----- EXERCISE INPUT
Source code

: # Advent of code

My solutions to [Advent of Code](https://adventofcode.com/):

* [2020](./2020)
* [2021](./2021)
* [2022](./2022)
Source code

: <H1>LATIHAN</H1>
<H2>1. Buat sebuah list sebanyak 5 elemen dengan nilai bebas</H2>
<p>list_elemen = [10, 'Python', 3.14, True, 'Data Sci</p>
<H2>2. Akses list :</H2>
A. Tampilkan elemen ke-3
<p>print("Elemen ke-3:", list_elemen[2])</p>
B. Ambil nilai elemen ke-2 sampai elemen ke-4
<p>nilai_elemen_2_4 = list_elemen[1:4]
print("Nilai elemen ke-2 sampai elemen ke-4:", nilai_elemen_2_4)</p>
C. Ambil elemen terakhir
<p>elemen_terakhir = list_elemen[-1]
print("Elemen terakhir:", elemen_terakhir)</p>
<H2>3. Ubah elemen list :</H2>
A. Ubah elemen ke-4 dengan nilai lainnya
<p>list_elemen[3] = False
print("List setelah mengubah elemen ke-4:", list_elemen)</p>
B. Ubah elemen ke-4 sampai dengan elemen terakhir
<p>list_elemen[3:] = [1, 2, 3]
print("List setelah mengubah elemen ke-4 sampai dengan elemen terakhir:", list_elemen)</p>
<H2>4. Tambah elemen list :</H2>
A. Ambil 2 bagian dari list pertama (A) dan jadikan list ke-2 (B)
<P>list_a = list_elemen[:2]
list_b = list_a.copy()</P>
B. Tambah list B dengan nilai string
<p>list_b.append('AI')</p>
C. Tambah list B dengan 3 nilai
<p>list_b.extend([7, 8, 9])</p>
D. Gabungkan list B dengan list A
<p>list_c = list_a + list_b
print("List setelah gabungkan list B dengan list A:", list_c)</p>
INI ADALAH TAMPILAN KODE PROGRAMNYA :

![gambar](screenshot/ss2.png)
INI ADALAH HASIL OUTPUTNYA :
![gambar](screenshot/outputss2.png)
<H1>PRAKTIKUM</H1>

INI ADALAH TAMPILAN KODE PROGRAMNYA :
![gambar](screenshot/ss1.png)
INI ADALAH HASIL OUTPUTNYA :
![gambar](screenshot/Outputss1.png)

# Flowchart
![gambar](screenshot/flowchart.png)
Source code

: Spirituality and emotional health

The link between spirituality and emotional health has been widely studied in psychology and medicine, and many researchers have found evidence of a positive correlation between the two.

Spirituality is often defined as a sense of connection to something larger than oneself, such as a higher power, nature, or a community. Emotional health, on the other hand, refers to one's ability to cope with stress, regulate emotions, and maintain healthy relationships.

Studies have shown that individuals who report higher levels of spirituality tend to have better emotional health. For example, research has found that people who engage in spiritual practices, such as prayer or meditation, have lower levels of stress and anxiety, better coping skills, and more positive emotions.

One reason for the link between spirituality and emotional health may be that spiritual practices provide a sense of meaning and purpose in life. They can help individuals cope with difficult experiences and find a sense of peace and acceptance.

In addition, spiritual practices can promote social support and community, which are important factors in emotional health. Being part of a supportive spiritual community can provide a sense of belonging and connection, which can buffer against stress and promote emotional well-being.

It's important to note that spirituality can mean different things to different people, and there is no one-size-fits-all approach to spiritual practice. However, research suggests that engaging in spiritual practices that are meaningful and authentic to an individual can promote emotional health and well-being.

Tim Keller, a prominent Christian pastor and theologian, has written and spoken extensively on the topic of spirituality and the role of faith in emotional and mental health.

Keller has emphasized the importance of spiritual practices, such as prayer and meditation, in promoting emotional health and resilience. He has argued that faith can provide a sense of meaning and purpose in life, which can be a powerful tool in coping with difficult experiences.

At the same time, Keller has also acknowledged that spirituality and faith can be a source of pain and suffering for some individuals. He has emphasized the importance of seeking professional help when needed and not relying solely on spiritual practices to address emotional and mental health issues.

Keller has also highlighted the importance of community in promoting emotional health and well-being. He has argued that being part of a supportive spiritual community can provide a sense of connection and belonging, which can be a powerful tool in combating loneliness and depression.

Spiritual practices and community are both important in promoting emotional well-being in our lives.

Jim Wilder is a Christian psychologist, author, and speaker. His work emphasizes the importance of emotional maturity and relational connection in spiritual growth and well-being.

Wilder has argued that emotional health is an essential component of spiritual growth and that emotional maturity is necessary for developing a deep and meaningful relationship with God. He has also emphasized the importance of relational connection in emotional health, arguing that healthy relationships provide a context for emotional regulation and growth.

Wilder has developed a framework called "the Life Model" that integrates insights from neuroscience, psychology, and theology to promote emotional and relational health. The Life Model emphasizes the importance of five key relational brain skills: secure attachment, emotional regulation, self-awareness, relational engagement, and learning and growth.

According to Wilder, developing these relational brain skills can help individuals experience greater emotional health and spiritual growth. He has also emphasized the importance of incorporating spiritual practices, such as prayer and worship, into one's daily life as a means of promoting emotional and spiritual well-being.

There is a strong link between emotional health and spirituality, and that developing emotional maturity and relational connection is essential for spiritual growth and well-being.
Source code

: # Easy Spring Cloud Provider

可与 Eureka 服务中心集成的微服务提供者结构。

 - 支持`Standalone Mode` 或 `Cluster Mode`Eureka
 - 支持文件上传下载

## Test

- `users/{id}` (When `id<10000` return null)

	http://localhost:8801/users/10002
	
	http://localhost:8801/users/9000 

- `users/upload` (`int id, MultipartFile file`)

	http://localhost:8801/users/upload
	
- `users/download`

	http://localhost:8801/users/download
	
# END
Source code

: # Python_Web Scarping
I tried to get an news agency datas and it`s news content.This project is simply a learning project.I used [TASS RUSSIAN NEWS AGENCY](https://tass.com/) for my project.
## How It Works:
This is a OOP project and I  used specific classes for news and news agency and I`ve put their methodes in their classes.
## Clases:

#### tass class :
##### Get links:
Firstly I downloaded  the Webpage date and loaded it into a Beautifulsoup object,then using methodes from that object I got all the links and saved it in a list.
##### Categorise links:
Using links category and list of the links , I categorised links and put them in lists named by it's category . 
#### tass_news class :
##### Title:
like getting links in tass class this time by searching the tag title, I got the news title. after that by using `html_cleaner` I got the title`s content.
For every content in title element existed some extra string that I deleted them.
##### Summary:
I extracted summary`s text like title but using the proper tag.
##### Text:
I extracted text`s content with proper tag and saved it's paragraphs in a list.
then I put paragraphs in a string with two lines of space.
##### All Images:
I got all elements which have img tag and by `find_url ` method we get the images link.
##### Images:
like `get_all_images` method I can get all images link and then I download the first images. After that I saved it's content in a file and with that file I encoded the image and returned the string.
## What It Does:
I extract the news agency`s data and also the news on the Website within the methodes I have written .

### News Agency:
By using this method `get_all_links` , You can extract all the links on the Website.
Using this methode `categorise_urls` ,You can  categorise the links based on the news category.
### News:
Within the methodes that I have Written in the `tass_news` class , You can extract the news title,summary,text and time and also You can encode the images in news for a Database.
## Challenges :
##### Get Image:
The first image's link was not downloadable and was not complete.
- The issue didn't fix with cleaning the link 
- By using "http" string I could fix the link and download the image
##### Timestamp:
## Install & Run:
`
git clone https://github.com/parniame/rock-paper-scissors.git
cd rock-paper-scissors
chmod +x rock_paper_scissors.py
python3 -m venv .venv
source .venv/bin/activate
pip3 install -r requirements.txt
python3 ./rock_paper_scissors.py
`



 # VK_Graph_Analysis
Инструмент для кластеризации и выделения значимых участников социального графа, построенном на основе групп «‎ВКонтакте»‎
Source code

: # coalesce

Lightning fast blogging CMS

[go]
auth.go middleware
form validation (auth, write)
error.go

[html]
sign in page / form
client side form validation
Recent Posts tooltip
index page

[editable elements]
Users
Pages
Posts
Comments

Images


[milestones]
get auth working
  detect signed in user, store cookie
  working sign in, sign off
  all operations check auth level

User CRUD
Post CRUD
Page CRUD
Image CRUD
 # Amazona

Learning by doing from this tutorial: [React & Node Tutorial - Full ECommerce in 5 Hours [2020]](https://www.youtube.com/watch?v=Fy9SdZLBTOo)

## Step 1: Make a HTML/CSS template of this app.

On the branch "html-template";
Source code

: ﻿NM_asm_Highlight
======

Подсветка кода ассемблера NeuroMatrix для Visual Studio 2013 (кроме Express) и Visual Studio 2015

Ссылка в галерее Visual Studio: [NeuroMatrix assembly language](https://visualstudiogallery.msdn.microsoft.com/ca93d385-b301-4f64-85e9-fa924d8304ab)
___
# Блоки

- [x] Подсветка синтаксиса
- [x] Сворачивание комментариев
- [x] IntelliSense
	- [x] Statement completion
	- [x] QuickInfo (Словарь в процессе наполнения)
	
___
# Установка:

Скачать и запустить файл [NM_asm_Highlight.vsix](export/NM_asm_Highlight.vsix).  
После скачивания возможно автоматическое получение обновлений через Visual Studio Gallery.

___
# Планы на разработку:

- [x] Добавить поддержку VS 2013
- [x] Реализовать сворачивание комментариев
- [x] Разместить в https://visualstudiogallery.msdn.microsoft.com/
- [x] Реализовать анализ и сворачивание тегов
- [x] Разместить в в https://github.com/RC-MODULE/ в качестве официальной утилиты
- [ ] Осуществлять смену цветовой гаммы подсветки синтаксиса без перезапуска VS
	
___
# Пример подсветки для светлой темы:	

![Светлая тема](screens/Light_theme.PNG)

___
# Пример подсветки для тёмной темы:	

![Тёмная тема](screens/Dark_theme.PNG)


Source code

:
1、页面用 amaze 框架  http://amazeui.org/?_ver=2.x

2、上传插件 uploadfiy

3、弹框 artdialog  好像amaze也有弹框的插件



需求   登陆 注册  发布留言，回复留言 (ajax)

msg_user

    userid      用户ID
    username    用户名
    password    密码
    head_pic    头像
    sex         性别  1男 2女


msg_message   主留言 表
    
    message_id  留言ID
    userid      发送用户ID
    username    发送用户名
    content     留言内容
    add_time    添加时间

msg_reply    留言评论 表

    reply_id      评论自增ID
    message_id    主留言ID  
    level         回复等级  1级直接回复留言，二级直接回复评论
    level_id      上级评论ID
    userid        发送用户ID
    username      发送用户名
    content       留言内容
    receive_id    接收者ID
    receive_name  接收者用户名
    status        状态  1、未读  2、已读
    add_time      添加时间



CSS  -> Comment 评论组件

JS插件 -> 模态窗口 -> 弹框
----------
(EXERCISE BRIEF): Look over the entries above and say how many lines contain "saved"; give only the number.

(ANSWER FOR THIS EXERCISE): 3